Former British satellite television channel (2005–2008)

Playboy One was a free-to-air satellite television channel in the United Kingdom operated by Playboy TV UK/Benelux Limited that broadcast on Sky Digital from November 2005 until the end of September of 2008. It was the only permanently free-to-air television station operated by any associated subsidiary of Playboy Enterprises.

==History==
The service launched on 14 November 2005, and was described as a general male entertainment channel with a lower LCN, placing it in the "Entertainment" section of the Sky EPG, as opposed to specialist where its sister channel lies. The channel broadcast promos during the morning and afternoon, and from 7:00 p.m. – 11:00 p.m., broadcast a shopping strand titled "Playboy Store". From 11:00 p.m. – 5:00 a.m., the channel broadcast softcore erotic programming from Playboy's library, including Playboy's Babes, Sexcetera and Red Shoe Diaries.

By 2006, a newly-added "Adult" category was added to the EPG, and so the channel moved there.

The channel aimed to attract men to the pay-per-view Playboy TV, operating on the same satellite service. Despite a low profile, it steadily increased its ratings.
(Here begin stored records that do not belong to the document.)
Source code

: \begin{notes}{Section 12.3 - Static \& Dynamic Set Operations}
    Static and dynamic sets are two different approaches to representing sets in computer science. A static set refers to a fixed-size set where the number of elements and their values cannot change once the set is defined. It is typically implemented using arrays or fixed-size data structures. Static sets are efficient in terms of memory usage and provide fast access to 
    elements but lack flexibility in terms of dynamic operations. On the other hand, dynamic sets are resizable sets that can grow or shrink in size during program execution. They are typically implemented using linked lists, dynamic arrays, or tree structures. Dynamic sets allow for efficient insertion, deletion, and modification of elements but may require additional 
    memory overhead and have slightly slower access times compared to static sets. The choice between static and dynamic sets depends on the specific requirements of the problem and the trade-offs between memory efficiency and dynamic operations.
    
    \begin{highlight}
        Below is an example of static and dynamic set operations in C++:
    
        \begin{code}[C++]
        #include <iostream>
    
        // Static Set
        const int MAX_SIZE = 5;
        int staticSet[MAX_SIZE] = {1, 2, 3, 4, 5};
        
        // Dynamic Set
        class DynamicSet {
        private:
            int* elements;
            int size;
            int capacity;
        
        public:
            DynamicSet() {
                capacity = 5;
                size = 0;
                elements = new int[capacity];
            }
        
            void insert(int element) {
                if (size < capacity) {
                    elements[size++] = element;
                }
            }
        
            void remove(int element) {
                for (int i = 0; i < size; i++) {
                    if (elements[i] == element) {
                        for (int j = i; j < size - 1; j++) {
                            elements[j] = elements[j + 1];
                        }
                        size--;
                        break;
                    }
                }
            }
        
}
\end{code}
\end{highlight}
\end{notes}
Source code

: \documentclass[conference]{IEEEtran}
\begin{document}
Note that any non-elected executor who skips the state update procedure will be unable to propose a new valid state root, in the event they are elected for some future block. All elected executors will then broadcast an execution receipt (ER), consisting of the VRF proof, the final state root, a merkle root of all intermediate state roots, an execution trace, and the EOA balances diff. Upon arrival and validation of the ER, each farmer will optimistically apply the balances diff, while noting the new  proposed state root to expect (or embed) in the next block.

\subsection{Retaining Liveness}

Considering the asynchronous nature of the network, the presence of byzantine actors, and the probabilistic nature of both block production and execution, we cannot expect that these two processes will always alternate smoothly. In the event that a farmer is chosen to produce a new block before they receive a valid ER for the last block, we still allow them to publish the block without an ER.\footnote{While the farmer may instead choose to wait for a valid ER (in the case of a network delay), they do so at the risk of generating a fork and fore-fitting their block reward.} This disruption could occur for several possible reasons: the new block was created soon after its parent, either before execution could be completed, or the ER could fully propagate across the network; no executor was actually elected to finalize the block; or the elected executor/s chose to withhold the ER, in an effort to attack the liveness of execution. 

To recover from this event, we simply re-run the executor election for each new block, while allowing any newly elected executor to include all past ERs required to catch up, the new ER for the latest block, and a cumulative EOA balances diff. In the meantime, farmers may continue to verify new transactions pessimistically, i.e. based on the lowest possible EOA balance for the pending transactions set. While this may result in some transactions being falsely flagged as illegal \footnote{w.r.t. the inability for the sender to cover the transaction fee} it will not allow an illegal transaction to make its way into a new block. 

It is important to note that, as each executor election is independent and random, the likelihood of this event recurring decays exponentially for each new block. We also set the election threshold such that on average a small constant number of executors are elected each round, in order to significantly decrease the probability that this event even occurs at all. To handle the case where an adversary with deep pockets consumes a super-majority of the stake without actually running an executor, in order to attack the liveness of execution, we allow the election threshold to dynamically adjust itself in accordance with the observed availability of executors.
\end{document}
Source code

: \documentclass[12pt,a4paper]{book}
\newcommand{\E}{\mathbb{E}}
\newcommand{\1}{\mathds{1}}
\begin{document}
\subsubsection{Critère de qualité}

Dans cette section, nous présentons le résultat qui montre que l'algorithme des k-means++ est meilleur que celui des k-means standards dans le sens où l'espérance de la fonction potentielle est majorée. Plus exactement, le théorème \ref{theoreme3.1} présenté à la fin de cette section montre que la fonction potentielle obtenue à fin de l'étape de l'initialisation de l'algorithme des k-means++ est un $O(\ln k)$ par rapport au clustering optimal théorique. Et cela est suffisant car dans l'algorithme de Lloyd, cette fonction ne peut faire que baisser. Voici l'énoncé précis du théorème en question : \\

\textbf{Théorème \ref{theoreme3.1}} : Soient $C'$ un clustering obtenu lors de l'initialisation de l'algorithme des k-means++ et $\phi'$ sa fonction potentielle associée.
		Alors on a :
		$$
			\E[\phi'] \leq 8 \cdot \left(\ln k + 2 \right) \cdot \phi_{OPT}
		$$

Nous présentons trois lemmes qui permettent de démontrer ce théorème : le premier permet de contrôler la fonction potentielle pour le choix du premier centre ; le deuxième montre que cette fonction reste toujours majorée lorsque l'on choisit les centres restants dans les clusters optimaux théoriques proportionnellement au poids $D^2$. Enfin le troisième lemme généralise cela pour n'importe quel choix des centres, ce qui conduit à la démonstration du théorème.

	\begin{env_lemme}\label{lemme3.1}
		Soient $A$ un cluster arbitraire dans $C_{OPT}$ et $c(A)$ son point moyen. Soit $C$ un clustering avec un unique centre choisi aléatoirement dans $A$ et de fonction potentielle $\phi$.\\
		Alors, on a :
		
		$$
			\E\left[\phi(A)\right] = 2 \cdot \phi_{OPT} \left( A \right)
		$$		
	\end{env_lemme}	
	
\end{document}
As of the week ending 7 January 2007, BARB were quoting a weekly reach of 1,122,000 (2.5%)

On 1 October 2008, the channel was replaced with a Paul Raymond-focused channel named Paul Raymond TV, and became encrypted.

The media regulator Ofcom sanctioned Playboy One in 2009 after complaints were made about overtly sexually explicit content shown on air.